- War of Heraclianus: Part of Fall of the Western Roman Empire
| Date | 7 July 412- 7 March 413 |
| Location | Italy |
| Result | Herclianus defeated |

Commanders and leaders
- Constantius III Marinus: Heraclianus, Sabinus

Strength
- ± 5,000: ± 10,000

= War of Heraclianus =

The War of Heraclianus was a short military conflict in 412–413, between the imperial generals Heraclianus and Constantius III, in a period known for being very turbulent and violent. There were a large number of uprisings in the Western Roman Empire and various groups of barbarian tribes crossed the empire. The conflict between Heraclianus and Constantius can be seen as one of many links in the chain of events that set in motion the downfall of the Roman Empire. In the conflict, Constantius remained loyal to the emperor and Heraclian tried to become emperor of the empire himself.

==Fragmented sources==
Despite the historical significance of the events, few primary sources about the conflict itself have survived. What little is known comes from the descriptions of the contemporaries Orosius, Hydatius, Prosper of Aquitaine and Zosimus.

==Cause==
Constantius was commander-in-chief of the Western Roman emperor Honorius, Heraclianus a Roman general who governed the province of Africa as military governor. The two rivals both made careers in the Roman army after the fall of Stilicho in 408 and were on good terms with Emperor Honorius. Heraclianus was the one who received orders from Honorius to arrest Stilicho. In Constantius, Honorius saw the right person to lead his army. The appointment of Constantius as commander-in-chief led to an increasing quarrel that culminated in the final conflict in 412.

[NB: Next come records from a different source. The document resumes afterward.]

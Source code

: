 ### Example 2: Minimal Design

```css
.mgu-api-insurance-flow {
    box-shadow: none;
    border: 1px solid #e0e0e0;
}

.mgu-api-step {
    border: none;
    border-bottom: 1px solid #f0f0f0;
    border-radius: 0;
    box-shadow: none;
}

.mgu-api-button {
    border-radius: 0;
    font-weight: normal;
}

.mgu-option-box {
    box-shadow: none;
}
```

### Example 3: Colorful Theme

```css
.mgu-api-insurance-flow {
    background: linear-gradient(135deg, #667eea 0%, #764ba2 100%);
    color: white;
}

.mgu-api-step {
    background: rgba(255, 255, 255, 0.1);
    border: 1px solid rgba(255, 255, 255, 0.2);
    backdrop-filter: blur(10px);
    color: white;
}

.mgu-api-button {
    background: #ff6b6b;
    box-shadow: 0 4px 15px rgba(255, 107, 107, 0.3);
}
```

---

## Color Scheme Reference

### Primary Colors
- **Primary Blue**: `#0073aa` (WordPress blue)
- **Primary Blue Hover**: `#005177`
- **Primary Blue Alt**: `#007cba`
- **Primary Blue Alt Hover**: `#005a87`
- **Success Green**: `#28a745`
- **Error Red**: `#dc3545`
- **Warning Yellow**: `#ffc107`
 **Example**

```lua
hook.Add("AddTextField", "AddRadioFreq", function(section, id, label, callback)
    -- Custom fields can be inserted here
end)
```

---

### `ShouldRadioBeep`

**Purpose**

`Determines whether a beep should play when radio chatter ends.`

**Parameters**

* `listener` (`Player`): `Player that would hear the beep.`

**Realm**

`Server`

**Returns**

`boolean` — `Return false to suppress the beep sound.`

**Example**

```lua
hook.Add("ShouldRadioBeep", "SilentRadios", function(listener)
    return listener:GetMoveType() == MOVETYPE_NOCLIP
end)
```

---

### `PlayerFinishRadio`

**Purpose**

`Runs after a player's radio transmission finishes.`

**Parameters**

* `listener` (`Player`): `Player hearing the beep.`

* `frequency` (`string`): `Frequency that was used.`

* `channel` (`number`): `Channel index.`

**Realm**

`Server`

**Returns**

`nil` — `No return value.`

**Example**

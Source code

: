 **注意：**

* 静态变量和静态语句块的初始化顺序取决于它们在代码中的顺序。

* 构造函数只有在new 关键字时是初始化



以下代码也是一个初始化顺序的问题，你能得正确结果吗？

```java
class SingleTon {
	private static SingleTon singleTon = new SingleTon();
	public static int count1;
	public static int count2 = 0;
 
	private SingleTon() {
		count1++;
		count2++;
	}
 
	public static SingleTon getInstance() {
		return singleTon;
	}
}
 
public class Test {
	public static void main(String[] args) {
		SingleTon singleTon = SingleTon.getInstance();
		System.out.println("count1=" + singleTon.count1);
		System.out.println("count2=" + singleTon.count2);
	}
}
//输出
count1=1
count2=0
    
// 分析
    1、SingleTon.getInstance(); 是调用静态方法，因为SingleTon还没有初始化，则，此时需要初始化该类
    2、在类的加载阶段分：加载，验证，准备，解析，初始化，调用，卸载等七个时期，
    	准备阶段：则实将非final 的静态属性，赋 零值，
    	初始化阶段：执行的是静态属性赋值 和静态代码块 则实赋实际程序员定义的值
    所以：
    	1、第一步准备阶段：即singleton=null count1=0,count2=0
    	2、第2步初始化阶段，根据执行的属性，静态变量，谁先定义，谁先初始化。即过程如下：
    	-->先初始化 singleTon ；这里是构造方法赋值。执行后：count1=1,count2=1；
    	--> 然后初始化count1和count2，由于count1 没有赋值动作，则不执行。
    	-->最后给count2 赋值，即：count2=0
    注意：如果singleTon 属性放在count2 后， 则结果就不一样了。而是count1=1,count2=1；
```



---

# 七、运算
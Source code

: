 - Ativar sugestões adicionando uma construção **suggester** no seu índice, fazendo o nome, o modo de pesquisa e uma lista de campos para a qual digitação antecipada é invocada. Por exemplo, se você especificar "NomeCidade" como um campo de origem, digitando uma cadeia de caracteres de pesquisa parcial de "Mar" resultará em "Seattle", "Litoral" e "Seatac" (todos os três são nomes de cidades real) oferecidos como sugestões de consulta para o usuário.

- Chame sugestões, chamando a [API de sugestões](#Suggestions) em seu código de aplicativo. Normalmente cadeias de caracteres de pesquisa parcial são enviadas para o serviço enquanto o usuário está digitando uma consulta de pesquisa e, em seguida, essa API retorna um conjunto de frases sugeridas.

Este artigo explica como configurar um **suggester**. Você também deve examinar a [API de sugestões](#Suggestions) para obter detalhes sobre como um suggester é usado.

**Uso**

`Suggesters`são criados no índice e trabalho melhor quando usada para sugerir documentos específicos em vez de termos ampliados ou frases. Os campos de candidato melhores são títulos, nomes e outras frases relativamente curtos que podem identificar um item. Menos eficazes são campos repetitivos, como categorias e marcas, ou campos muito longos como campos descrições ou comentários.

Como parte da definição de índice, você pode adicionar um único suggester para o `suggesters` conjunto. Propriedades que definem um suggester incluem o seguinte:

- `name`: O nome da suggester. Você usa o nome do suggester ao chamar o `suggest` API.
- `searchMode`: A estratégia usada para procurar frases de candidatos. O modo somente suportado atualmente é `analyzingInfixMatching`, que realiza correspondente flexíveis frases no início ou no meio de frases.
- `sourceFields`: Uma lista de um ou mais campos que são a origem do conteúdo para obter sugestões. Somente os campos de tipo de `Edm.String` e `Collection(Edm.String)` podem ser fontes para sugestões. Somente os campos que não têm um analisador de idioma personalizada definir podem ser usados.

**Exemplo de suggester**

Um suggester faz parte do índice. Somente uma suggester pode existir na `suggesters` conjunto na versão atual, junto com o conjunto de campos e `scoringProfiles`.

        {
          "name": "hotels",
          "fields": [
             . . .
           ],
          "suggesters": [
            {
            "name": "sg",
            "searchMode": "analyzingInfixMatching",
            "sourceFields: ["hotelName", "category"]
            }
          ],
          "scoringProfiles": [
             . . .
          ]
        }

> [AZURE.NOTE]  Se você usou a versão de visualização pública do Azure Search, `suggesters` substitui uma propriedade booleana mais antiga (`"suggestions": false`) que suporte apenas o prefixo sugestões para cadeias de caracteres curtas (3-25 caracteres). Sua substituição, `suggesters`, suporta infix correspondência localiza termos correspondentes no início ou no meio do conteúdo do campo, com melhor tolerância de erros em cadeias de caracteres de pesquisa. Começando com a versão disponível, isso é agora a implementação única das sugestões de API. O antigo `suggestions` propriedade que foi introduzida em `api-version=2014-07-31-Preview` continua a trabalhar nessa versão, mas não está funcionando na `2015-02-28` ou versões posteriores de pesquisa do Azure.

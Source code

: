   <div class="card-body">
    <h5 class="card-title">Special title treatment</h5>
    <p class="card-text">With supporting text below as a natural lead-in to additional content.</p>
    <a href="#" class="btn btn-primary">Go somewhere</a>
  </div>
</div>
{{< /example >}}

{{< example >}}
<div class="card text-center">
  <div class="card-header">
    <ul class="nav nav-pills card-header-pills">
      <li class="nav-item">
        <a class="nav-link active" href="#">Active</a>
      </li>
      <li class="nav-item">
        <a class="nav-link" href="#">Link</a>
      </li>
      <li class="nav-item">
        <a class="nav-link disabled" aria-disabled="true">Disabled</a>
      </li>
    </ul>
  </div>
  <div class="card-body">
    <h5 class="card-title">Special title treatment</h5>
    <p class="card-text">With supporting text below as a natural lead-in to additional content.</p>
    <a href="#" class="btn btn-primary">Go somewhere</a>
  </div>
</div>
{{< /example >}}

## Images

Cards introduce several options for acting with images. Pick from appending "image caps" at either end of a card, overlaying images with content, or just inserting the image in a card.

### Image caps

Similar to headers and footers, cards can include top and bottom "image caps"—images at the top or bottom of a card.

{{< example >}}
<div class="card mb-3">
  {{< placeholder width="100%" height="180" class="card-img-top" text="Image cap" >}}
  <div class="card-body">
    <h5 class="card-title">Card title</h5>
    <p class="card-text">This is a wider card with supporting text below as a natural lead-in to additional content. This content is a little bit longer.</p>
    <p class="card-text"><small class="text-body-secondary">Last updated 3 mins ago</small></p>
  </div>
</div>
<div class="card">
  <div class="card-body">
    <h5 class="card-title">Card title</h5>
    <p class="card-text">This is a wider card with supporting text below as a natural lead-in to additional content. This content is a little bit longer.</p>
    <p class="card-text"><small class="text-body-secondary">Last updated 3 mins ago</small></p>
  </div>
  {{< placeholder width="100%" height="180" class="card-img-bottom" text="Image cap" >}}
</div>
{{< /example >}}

According to Orosius, Heraclianus was appointed the new military governor of the North African province in 409. Orosius states that his predecessor John was murdered. In another account, however, Zosimus states that Heraclianus was the successor of Bathanarius, brother-in-law of Stilicho, who was put to death by the emperor Honorius. With this appointment Heraclianus was rewarded for his good services.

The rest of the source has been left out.